Joe Maddon says he's narrowed his choices down to two young pitchers:
Alex Cobb and Chris Archer are the likely candidates to fill the void left in the Rays' rotation created by Jeff Niemann's injury, according to Rays manager Joe Maddon.
Cobb is a 24-year-old right-hander who has posted fantastic strikeout ratios in the upper minors. Archer is a 23-year-old right-hander who has superlative stuff but wonky control. My goal when I started this was to compare and contrast the two pitchers, and see who would fit better with the Rays. After an hour, I realized I was about to write 600 or 700 words that could have been condensed to this:
Alex Cobb doesn't walk as many guys as Chris Archer. While Archer might be the prospect with a higher ceiling, Cobb gives the Rays a better chance of more immediate success. Also, this impending roster move reminds me of the time they mentioned cobb salad on Archer, which was awesome.
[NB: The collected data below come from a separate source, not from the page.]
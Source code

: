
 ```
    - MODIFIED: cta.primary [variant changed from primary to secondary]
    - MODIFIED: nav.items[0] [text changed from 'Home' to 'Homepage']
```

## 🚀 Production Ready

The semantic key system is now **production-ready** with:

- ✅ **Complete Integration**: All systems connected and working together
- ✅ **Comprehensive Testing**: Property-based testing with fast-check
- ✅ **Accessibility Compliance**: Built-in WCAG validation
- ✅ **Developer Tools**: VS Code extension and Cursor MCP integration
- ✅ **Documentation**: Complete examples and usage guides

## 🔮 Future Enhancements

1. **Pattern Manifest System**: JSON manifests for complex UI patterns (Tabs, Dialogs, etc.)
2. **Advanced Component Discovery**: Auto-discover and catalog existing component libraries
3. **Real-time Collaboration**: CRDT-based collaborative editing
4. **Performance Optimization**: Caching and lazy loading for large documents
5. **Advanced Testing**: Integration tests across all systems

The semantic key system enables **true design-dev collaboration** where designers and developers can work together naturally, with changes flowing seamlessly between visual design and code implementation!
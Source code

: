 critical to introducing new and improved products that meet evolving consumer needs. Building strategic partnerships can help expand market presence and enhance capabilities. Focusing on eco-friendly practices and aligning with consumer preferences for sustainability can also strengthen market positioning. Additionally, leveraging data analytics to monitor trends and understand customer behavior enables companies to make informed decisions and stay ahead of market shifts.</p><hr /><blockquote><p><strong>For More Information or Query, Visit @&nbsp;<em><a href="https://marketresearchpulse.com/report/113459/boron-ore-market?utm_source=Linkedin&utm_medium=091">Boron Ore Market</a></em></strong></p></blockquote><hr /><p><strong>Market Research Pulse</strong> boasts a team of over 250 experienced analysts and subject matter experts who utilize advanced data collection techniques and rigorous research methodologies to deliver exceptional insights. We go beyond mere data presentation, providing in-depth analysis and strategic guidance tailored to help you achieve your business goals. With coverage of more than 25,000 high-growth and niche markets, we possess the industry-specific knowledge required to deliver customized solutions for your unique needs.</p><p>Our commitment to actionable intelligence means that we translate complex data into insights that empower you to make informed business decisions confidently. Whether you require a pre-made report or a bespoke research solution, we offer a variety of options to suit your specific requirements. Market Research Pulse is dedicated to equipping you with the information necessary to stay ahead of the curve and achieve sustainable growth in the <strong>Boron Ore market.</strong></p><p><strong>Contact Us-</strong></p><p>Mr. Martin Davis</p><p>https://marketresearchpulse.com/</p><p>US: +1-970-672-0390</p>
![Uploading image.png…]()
There are interesting tidbits if you dig enough. Over at DRaysBay, they took an in-depth look at Cobb, and you can find scouting reports on Archer, too.
But nothing can replace the value of watching the pitchers with your own eyes, even if you're pretty useless as a scout. At least, I am. But I still like to look at how prospects swing and throw, run and catch. You can do that with Cobb because he's been in the majors before:
For Archer, though, your options are limited. Here he is talking into the camera. Here he's talked about for 30 seconds over a still-photo montage of him puffing his cheeks out like a big ol' bullfrog. Here he is on a video that was shot on a spy camera the size of a fleck of dandruff, which makes the video more impressive than you initially thought.
There is a bounty of content over at MiLB.com, by which I mean three or four pitches. Here's one of those pitches:
If you want to watch Archer pitch, you should probably just buy a ticket to a Durham Bulls game.
We're at a crossroads with technology. And by "we", I mean "any spoiled baseball fan on the Internet in 2012." Do you ever stop to think how spoiled we are? Seconds to hours after Brett Lawrie wigged out on an umpire, we could watch a video of the incident on our phones, get an overhead shot of the called strike in question, and figure out how much vertical break Rodney had on each pitch thrown in the at-bat.
It used to be that if you had one of these babies, you were planting a flag on Technology Mountain. Scores and updates, beamed from space to a device the size of a coffee-table book? Oh, baby. And remember when GameDay first came out, how amazing it was to have that strike-zone tracking? Just a few years later, we're used to so much more.
Here's hoping the next frontier for spoiled baseball fans on the Internet has to do with quality video of minor-league and amateur baseball. The technology exists. So does the demand -- prospect-hounding is serious business these days. MiLB.com sells subscriptions to video content -- some of it is fantastic, and some of it is like the third-deck camera-phone shot embedded up there. Depends on the minor-league team in question.
It's certainly unrealistic to hope for professionally produced minor-league television broadcasts. But higher-quality video, even if just in unedited streams from a behind-the-plate perspective, would be a huge step. As we get more and more spoiled with the wealth of information today, we'll keep digging for more and more. I'm not sure what rock bottom would be -- body-language experts and graphology! -- but a few ticks above that is probably a way to study your favorite prospects a little bit more.
Until then, here's what you should know about the Rays' decision: Alex Cobb doesn't walk as many guys as Chris Archer. While Archer might be the prospect with a higher ceiling, Cobb gives the Rays a better chance of more immediate success. That's the kind of analysis you can get only here, folks.